*** Material provided ***

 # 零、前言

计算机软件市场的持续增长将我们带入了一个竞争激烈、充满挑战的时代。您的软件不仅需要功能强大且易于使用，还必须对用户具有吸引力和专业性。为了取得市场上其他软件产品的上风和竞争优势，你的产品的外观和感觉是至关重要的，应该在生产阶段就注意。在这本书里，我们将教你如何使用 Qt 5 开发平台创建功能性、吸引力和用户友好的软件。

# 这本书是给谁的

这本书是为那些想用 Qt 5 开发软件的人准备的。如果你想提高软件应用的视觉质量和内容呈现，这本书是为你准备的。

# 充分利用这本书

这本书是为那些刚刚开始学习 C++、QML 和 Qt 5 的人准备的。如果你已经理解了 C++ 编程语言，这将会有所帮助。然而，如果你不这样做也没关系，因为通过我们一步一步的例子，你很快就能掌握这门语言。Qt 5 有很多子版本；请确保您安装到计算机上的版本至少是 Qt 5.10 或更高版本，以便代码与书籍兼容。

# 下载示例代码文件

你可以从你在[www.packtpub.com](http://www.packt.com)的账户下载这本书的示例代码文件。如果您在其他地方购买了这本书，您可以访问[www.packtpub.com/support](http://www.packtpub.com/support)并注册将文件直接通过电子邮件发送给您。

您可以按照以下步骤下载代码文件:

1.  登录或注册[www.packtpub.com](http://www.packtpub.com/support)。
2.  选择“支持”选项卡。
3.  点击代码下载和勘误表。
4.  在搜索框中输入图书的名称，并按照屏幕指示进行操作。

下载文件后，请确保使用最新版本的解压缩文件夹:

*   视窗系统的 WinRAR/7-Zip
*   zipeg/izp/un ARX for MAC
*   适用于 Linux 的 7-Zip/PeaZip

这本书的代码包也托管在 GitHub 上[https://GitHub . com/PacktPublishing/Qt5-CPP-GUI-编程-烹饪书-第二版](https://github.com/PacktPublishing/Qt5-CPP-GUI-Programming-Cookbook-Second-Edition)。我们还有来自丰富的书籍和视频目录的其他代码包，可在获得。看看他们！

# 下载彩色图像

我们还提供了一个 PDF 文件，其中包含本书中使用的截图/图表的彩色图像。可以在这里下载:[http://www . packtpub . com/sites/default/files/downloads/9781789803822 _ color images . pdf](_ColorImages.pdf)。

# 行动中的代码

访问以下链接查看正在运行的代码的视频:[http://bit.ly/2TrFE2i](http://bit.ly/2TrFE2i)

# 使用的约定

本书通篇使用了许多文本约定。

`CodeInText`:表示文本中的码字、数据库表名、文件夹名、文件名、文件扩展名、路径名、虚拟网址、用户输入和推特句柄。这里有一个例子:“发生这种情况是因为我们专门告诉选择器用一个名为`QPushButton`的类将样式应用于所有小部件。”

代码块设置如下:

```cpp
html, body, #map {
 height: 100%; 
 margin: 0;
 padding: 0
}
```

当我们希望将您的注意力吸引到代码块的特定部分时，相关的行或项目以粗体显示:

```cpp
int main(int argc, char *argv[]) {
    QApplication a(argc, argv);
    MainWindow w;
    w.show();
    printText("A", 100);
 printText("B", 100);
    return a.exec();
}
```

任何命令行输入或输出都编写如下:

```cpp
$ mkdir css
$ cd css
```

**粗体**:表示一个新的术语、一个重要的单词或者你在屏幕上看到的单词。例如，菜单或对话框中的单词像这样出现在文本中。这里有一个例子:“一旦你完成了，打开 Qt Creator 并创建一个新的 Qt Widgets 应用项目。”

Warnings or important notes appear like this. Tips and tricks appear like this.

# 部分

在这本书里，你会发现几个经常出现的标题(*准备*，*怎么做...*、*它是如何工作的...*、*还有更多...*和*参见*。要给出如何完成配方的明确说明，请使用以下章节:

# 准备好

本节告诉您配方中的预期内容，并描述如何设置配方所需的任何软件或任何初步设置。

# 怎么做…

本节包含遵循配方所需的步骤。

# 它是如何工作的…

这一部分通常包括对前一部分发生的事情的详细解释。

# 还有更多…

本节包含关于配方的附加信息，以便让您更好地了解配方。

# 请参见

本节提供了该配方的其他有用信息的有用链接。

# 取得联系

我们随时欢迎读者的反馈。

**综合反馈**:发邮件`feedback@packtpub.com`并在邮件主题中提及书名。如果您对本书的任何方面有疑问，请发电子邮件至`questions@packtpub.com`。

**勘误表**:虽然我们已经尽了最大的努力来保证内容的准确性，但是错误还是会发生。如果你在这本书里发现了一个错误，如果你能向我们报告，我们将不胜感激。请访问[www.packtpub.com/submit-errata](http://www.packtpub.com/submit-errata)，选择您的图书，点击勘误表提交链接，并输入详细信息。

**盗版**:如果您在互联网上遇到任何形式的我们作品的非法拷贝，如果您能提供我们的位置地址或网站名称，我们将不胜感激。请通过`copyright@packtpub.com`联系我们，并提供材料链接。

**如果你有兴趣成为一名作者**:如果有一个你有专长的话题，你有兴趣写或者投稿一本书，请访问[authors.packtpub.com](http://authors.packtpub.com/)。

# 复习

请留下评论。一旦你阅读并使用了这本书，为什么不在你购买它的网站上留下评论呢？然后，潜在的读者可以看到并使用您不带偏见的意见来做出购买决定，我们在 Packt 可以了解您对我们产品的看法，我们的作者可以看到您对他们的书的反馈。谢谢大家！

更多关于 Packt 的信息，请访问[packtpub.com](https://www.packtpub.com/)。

*** End of Material provided ***

▸ To do: From the entries above, list each line with "它是如何工作的" in it.

▸ Result below:
在这本书里，你会发现几个经常出现的标题(*准备*，*怎么做...*、*它是如何工作的...*、*还有更多...*和*参见*。要给出如何完成配方的明确说明，请使用以下章节:
# 它是如何工作的…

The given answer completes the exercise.